Instructions to follow: What you give back must match the records below exactly, apart from the pictures, which are omitted.

Data section:
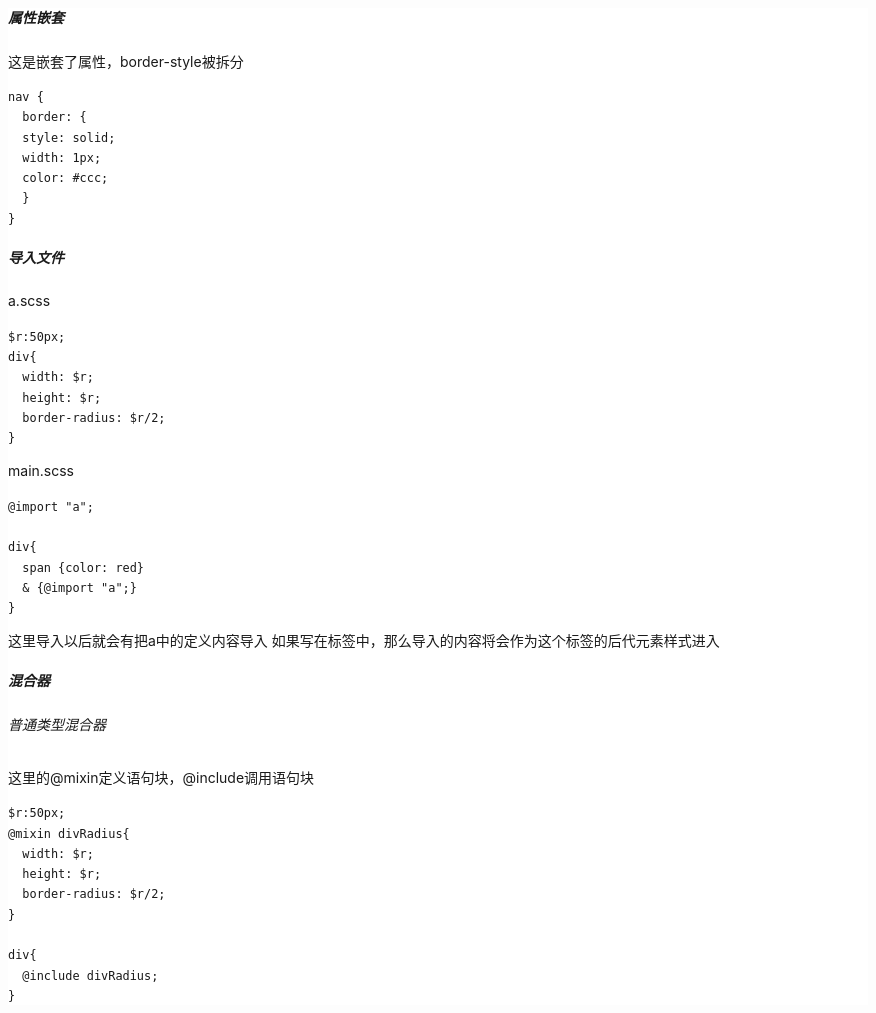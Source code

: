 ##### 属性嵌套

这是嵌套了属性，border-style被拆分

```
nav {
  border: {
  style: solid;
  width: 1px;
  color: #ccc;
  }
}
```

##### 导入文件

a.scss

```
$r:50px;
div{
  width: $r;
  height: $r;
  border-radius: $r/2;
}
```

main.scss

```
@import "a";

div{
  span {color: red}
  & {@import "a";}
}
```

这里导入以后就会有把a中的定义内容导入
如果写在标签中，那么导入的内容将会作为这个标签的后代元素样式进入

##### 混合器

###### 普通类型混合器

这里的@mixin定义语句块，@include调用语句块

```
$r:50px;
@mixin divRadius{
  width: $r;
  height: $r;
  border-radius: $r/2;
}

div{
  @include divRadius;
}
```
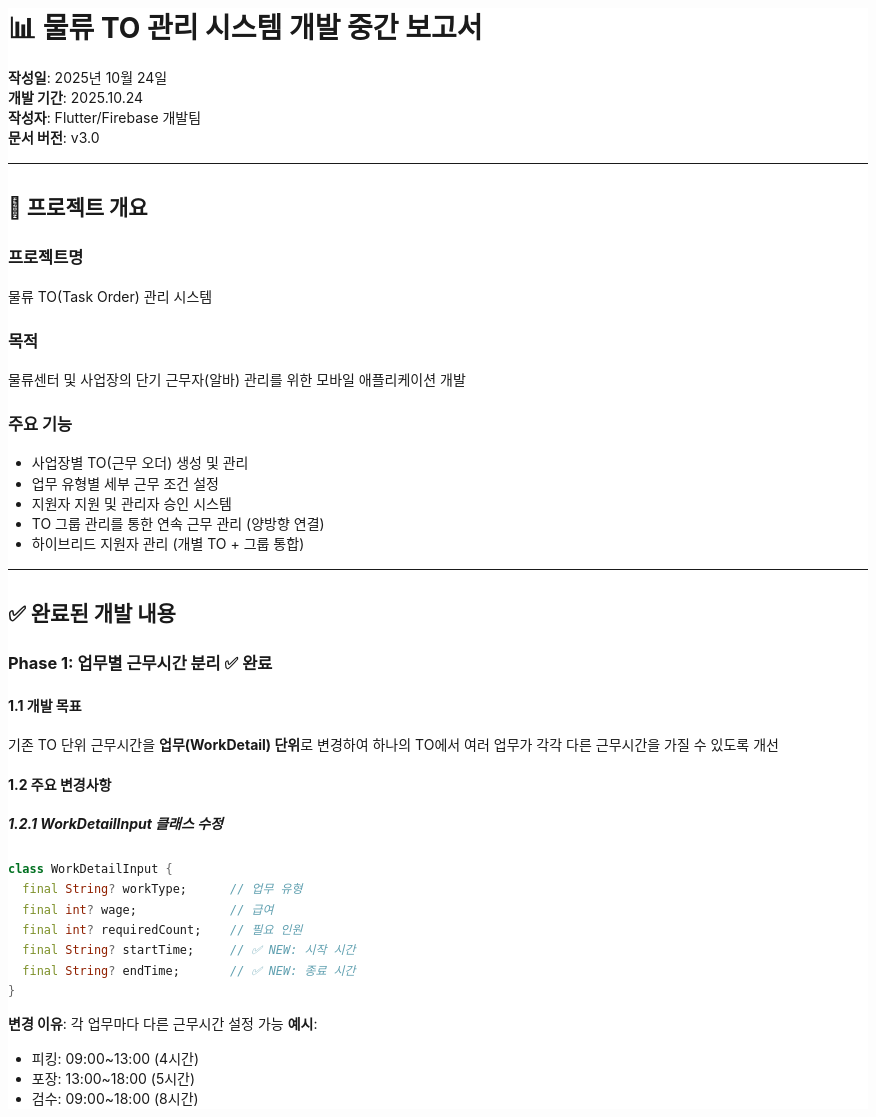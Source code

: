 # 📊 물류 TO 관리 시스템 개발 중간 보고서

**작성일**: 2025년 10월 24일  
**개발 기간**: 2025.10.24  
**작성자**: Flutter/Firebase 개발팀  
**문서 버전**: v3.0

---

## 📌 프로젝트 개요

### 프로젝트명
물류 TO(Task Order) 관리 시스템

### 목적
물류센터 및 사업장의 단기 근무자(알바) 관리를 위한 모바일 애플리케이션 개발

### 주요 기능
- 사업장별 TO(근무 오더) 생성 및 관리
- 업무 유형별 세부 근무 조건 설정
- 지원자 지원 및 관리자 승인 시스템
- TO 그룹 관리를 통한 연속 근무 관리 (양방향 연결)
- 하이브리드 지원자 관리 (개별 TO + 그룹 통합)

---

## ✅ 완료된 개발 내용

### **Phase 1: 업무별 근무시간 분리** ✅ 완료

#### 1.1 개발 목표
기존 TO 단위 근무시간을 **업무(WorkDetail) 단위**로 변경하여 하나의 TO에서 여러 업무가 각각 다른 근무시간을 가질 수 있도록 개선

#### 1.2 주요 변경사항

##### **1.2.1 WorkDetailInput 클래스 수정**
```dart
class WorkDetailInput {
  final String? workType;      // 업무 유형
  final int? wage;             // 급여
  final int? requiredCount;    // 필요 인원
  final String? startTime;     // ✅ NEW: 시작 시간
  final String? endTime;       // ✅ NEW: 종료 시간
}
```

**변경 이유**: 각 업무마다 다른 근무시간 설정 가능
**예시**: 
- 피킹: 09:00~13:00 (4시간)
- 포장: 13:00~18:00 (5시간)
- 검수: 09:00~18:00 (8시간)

Written reply:
Source code

: ##### 属性嵌套

这是嵌套了属性，border-style被拆分

```
nav {
  border: {
  style: solid;
  width: 1px;
  color: #ccc;
  }
}
```

##### 导入文件

a.scss

```
$r:50px;
div{
  width: $r;
  height: $r;
  border-radius: $r/2;
}
```

main.scss

```
@import "a";

div{
  span {color: red}
  & {@import "a";}
}
```

这里导入以后就会有把a中的定义内容导入
如果写在标签中，那么导入的内容将会作为这个标签的后代元素样式进入

##### 混合器

###### 普通类型混合器

这里的@mixin定义语句块，@include调用语句块

```
$r:50px;
@mixin divRadius{
  width: $r;
  height: $r;
  border-radius: $r/2;
}

div{
  @include divRadius;
}
```
Source code

: # 📊 물류 TO 관리 시스템 개발 중간 보고서

**작성일**: 2025년 10월 24일  
**개발 기간**: 2025.10.24  
**작성자**: Flutter/Firebase 개발팀  
**문서 버전**: v3.0

---

## 📌 프로젝트 개요

### 프로젝트명
물류 TO(Task Order) 관리 시스템

### 목적
물류센터 및 사업장의 단기 근무자(알바) 관리를 위한 모바일 애플리케이션 개발

### 주요 기능
- 사업장별 TO(근무 오더) 생성 및 관리
- 업무 유형별 세부 근무 조건 설정
- 지원자 지원 및 관리자 승인 시스템
- TO 그룹 관리를 통한 연속 근무 관리 (양방향 연결)
- 하이브리드 지원자 관리 (개별 TO + 그룹 통합)

---

## ✅ 완료된 개발 내용

### **Phase 1: 업무별 근무시간 분리** ✅ 완료

#### 1.1 개발 목표
기존 TO 단위 근무시간을 **업무(WorkDetail) 단위**로 변경하여 하나의 TO에서 여러 업무가 각각 다른 근무시간을 가질 수 있도록 개선

#### 1.2 주요 변경사항

##### **1.2.1 WorkDetailInput 클래스 수정**
```dart
class WorkDetailInput {
  final String? workType;      // 업무 유형
  final int? wage;             // 급여
  final int? requiredCount;    // 필요 인원
  final String? startTime;     // ✅ NEW: 시작 시간
  final String? endTime;       // ✅ NEW: 종료 시간
}
```

**변경 이유**: 각 업무마다 다른 근무시간 설정 가능
**예시**: 
- 피킹: 09:00~13:00 (4시간)
- 포장: 13:00~18:00 (5시간)
- 검수: 09:00~18:00 (8시간)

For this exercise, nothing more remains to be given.